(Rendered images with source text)
_ _ _

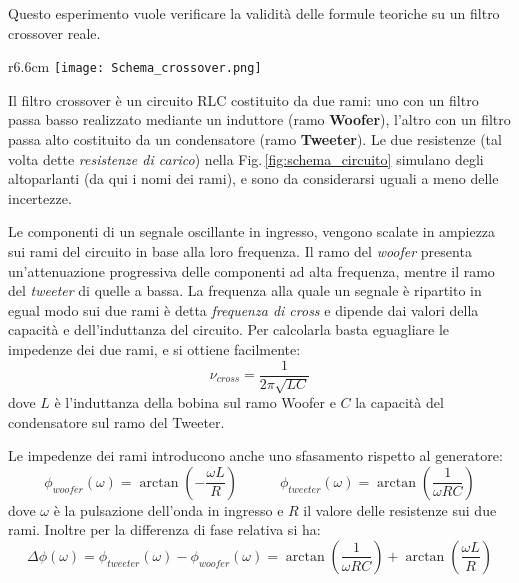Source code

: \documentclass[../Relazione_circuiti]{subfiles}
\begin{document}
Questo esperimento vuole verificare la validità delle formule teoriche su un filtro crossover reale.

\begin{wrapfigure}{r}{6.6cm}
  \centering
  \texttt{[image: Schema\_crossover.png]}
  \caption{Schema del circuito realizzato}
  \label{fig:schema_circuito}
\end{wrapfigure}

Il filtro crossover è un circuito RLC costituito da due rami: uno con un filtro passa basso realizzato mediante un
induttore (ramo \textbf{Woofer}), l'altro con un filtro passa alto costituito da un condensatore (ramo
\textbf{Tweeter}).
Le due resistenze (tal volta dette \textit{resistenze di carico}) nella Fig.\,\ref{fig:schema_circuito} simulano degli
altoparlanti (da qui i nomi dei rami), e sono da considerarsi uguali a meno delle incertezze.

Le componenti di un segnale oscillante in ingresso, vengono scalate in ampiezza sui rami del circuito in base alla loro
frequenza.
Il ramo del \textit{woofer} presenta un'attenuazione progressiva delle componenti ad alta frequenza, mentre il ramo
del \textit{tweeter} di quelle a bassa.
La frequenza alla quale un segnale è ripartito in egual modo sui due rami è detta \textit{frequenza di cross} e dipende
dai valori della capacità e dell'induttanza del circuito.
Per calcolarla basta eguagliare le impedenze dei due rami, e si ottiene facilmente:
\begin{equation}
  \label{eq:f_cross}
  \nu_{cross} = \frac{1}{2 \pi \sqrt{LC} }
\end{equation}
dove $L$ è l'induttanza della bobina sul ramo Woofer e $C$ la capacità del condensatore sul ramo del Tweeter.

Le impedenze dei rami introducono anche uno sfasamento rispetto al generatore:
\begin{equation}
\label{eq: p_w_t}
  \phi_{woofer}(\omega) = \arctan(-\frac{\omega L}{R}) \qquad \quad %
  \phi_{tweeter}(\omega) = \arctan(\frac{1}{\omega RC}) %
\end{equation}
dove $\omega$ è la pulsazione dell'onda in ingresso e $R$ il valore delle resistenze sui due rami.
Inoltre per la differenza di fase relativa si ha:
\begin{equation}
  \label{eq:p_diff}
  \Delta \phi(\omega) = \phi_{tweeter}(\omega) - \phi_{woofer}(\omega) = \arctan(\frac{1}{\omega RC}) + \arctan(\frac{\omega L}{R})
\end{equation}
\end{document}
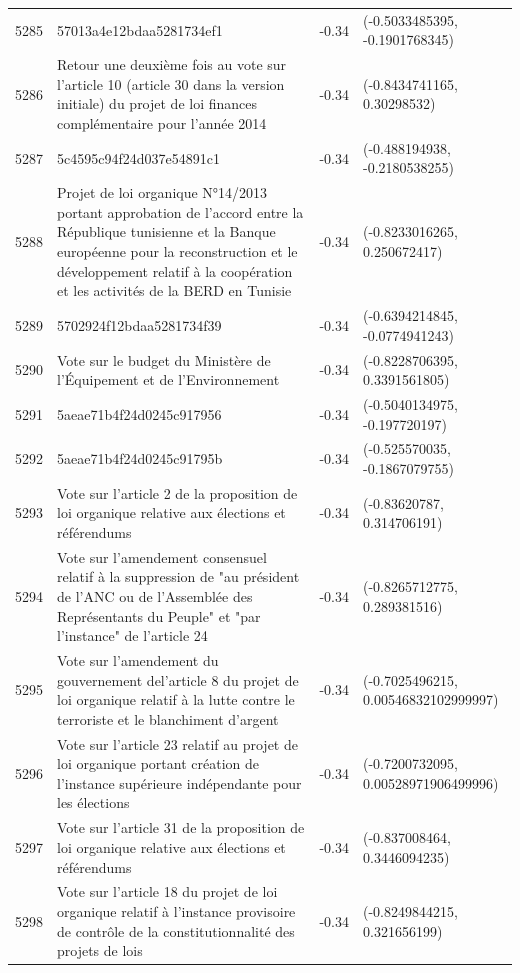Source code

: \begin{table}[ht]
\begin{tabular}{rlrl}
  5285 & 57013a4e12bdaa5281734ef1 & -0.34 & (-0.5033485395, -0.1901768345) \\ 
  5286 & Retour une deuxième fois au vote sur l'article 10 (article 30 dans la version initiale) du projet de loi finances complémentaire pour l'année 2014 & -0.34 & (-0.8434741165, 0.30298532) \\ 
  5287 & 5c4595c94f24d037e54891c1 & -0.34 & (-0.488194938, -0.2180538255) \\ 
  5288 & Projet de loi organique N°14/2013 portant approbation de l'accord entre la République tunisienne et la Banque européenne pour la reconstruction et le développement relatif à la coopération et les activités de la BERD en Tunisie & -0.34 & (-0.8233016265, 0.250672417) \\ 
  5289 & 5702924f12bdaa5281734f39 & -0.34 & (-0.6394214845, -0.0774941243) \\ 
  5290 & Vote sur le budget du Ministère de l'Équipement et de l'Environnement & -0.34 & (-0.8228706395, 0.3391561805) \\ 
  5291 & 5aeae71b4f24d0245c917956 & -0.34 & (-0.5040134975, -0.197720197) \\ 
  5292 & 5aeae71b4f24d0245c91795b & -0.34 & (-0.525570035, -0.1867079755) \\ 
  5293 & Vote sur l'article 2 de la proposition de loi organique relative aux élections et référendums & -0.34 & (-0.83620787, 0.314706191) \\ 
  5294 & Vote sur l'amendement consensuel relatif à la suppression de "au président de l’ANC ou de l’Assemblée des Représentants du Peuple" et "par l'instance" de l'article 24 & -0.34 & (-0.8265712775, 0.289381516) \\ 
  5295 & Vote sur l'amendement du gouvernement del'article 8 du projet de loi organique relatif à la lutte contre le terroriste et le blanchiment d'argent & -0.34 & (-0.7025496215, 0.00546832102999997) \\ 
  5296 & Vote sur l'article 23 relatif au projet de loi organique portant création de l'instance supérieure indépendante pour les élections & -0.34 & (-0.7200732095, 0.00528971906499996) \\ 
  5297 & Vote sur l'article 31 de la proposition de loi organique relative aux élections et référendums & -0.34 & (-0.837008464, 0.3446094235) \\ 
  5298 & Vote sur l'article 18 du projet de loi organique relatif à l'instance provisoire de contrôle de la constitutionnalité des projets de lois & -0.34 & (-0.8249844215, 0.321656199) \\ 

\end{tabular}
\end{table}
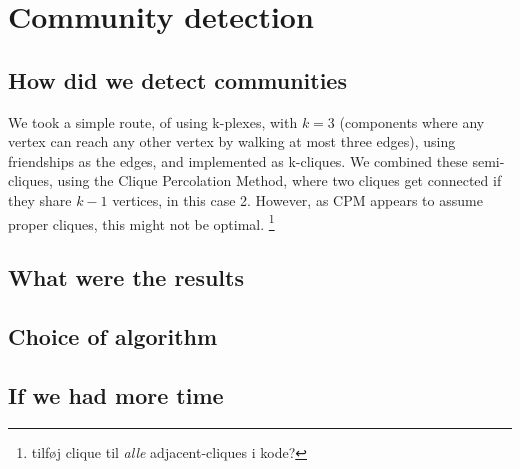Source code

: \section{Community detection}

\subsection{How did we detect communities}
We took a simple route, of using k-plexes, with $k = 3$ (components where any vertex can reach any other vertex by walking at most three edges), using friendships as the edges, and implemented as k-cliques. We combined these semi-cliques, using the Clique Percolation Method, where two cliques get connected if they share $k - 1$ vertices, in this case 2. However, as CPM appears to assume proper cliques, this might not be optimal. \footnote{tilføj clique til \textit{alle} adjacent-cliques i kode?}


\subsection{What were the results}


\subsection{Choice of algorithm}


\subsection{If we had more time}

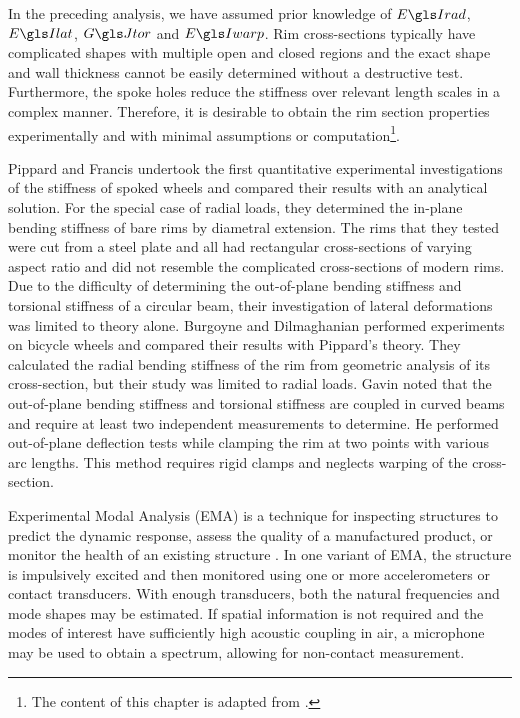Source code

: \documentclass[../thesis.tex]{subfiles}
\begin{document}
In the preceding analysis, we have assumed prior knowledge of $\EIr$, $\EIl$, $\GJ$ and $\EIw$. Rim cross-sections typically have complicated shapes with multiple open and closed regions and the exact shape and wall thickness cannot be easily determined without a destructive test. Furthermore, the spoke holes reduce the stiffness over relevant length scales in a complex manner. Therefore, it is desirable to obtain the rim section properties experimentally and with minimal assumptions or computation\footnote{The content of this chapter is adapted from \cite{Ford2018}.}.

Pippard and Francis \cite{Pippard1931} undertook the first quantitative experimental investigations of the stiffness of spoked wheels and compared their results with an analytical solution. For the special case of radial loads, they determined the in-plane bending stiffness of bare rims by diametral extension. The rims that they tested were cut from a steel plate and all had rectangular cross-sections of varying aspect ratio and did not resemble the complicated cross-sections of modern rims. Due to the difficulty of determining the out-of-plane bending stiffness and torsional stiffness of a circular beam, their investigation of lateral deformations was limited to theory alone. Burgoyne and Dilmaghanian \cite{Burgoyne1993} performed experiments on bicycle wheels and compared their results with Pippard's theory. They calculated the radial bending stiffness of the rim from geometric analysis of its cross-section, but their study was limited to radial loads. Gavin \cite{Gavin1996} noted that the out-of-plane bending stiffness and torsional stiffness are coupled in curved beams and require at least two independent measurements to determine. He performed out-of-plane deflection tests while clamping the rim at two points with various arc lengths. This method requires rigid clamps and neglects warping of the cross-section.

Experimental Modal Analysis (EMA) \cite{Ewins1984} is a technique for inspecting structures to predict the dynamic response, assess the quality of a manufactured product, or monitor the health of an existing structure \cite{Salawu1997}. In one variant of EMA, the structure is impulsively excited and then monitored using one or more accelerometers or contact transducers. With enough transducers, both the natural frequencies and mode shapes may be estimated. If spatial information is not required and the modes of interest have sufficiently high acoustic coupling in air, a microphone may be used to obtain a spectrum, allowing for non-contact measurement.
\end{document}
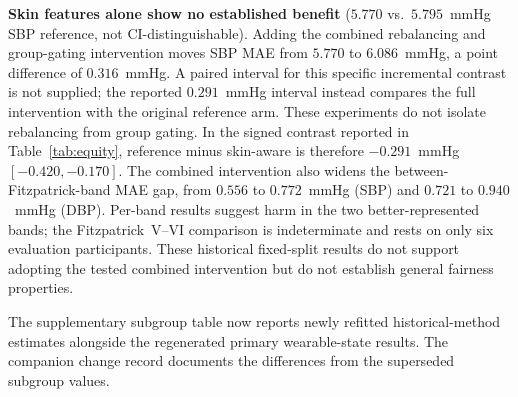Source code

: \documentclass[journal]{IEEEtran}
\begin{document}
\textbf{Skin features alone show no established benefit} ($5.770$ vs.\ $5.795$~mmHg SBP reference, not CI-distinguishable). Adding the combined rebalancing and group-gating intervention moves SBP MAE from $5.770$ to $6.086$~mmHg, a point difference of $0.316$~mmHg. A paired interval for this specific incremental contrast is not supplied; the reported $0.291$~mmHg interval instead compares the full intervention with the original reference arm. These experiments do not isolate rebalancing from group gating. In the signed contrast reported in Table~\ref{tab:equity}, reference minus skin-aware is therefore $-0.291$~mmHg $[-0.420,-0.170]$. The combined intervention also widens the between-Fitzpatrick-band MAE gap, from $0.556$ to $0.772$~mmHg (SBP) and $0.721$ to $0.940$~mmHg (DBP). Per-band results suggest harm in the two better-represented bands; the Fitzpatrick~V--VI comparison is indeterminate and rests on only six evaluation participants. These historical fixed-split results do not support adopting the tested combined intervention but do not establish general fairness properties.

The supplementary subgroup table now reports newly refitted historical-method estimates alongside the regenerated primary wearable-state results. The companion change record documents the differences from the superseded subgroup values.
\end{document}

_ _ _

[Work instruction] Locate the word "alla" in the entries, and copy every line where it is found.

[Output of the task]
Le componenti di un segnale oscillante in ingresso, vengono scalate in ampiezza sui rami del circuito in base alla loro
La frequenza alla quale un segnale è ripartito in egual modo sui due rami è detta \textit{frequenza di cross} e dipende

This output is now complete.